- _SUPPLIED ENTRIES_

______

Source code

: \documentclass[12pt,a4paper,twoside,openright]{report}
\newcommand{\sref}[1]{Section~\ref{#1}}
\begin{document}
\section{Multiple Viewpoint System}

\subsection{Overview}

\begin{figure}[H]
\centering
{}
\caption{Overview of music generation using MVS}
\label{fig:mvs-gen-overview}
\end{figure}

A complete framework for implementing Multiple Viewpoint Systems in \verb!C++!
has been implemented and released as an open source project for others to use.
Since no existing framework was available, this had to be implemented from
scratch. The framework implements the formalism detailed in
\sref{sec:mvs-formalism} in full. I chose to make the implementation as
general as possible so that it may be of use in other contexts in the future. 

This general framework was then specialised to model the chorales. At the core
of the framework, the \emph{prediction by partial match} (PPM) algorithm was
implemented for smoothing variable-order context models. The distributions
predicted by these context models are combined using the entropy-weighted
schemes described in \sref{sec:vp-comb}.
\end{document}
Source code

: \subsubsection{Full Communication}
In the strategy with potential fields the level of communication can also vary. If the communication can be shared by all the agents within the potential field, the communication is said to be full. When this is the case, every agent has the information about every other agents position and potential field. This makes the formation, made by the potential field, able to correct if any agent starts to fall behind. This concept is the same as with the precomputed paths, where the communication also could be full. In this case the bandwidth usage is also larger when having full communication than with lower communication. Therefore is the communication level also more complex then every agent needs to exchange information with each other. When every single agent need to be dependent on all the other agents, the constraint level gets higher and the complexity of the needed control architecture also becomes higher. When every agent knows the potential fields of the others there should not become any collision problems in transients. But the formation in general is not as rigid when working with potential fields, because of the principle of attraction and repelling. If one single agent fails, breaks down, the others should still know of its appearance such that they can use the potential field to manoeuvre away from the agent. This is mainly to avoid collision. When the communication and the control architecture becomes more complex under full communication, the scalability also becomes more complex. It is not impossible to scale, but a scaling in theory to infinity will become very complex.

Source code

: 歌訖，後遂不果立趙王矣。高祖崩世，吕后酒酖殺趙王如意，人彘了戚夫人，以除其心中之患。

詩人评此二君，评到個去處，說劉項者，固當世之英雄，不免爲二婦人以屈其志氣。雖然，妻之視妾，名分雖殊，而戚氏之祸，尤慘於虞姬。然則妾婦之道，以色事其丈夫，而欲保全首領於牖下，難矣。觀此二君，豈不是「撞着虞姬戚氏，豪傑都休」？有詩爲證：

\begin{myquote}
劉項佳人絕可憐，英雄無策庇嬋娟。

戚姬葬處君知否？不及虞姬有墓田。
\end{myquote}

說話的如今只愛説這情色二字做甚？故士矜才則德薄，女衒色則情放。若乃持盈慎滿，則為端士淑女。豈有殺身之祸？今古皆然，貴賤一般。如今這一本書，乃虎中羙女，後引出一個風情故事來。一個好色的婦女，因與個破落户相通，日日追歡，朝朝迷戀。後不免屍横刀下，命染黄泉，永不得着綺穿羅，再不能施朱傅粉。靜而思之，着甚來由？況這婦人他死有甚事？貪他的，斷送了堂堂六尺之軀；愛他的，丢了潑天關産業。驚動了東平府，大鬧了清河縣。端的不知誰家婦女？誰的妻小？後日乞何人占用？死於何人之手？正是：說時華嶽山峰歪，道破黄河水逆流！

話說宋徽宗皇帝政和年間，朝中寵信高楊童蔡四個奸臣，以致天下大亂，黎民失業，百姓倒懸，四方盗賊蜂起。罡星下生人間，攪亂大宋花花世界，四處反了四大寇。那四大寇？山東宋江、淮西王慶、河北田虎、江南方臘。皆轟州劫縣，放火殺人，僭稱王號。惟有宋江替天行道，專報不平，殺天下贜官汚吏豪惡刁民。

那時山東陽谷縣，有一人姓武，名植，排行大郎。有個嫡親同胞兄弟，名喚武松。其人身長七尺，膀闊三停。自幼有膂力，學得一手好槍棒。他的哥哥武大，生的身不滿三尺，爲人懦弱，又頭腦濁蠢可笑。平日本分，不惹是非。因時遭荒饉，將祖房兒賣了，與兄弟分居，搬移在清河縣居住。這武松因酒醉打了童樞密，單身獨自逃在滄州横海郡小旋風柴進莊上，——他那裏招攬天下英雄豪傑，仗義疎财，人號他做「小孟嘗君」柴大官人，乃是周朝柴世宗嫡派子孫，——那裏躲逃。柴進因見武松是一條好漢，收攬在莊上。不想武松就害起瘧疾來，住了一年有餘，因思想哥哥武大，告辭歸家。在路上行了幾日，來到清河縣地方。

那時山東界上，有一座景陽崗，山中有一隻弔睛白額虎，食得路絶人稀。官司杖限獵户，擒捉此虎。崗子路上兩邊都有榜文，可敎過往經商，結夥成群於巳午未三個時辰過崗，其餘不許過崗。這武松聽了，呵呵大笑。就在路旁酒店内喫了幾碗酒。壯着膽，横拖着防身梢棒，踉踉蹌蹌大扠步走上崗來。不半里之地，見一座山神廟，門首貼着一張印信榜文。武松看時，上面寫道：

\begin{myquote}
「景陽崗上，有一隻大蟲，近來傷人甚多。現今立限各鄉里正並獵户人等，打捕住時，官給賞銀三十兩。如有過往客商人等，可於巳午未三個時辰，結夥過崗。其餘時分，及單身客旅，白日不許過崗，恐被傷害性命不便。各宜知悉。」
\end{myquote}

______

- _TASK STATEMENT_
Only lines holding the word "Multiple" are wanted here; copy each from the listing.

- _RESULT OF THE EXERCISE_
\section{Multiple Viewpoint System}
A complete framework for implementing Multiple Viewpoint Systems in \verb!C++!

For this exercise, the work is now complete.